As a contestant on a game show, your entire experience is surrounded by law. To mention one example, you have to sign documents agreeing to lots of stuff you will and won’t do, which brings into play the field of contract law.
But I want to focus on a different aspect of game show law: the still-palpable effects of the infamous quiz show scandals that happened almost sixty years ago. Back in the 1950s, it came to light that the producers of several major shows had been coaching contestants in order to create maximum drama and deliver champions they thought would please viewers.
When those manipulations became public, the outcry was swift and huge. Ratings for game shows dropped, and most were pulled off the air. Congress got into the act, passing an amendment to the Federal Communications Act that outlawed a range of practices that might predetermine the outcome of a game show, such as supplying contestants with secret assistance or inducing them to “throw” all or part of a game.
Based on my Jeopardy experience, I can tell you that the people who produce TV game shows today work very hard to avoid even the appearance that the results of their shows are in any way rigged. Before you go on the show, for example, they ask you multiple times to disclose any relatives or friends who work for the show or related employers, previous contestants you might know, and other connections that might trigger suspicion.
Once you arrive to tape the show, you’re subject to a whole host of rules designed to avoid even the slightest possibility that anyone could provide you with answers or other help. You have to turn off your cell phone. You’re not allowed to talk to, or exchange signals with, anyone in the studio audience. You can’t go anywhere at all during the taping day, including lunch, unless you’re accompanied by one of the show’s staff members.
The show also maintains considerable separation between employees who deal with contestants and those who prepare the questions and answers, as well as anyone who, like host Alex Trebek, gets to see those questions and answers ahead of time.

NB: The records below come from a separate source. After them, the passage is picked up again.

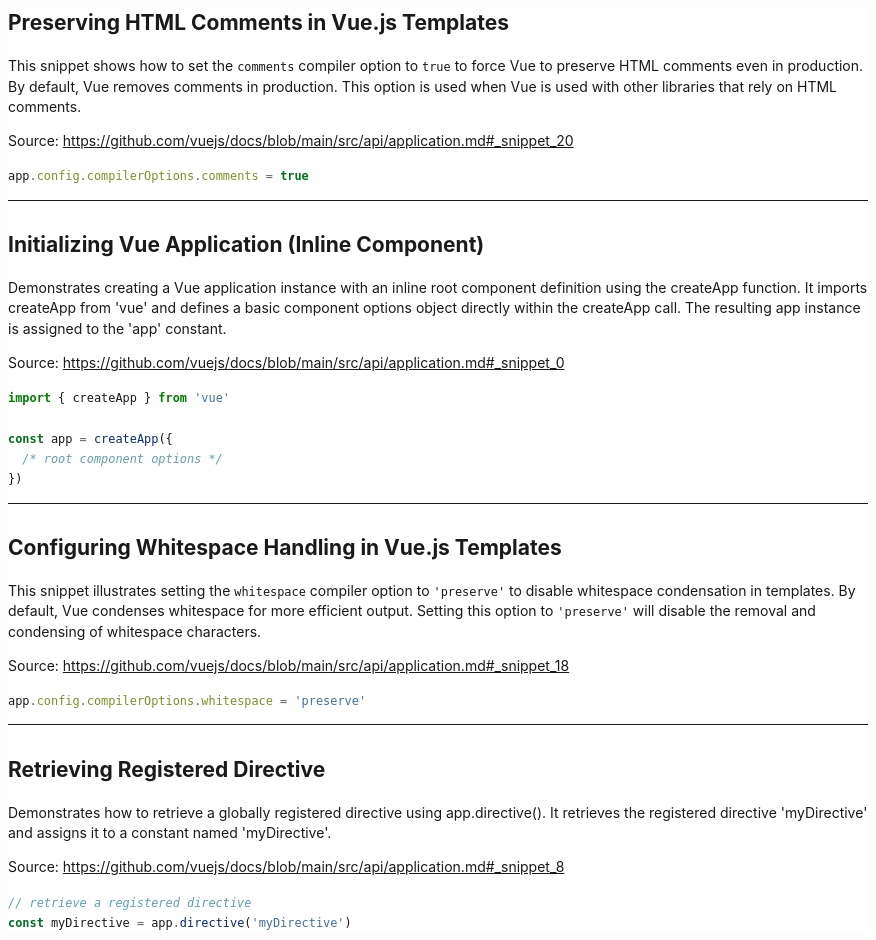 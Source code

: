 
## Preserving HTML Comments in Vue.js Templates

This snippet shows how to set the `comments` compiler option to `true` to force Vue to preserve HTML comments even in production. By default, Vue removes comments in production. This option is used when Vue is used with other libraries that rely on HTML comments.

Source: https://github.com/vuejs/docs/blob/main/src/api/application.md#_snippet_20

```javascript
app.config.compilerOptions.comments = true
```

---

## Initializing Vue Application (Inline Component)

Demonstrates creating a Vue application instance with an inline root component definition using the createApp function.  It imports createApp from 'vue' and defines a basic component options object directly within the createApp call. The resulting app instance is assigned to the 'app' constant.

Source: https://github.com/vuejs/docs/blob/main/src/api/application.md#_snippet_0

```javascript
import { createApp } from 'vue'

const app = createApp({
  /* root component options */
})
```

---

## Configuring Whitespace Handling in Vue.js Templates

This snippet illustrates setting the `whitespace` compiler option to `'preserve'` to disable whitespace condensation in templates. By default, Vue condenses whitespace for more efficient output. Setting this option to `'preserve'` will disable the removal and condensing of whitespace characters.

Source: https://github.com/vuejs/docs/blob/main/src/api/application.md#_snippet_18

```javascript
app.config.compilerOptions.whitespace = 'preserve'
```

---

## Retrieving Registered Directive

Demonstrates how to retrieve a globally registered directive using app.directive(). It retrieves the registered directive 'myDirective' and assigns it to a constant named 'myDirective'.

Source: https://github.com/vuejs/docs/blob/main/src/api/application.md#_snippet_8

```javascript
// retrieve a registered directive
const myDirective = app.directive('myDirective')
```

And finally, the show doesn’t rely entirely on its own employees to maintain all those rules. The show pays an independent company to assign one of its employees to be on the set for each taping day, keeping an eye on the show’s compliance with its own procedures and providing an outside hand in some of the key steps for maintaining the show’s integrity.
As I understand it, what I saw with Jeopardy is pretty typical of U.S. game shows these days. So next time you watch an episode of your favorite one, spare a moment to think of all these procedures, based on both law and the producers’ self-interest in avoiding even a hint of anything fishy. And marvel that it all came about because of a scandal that happened six decades ago.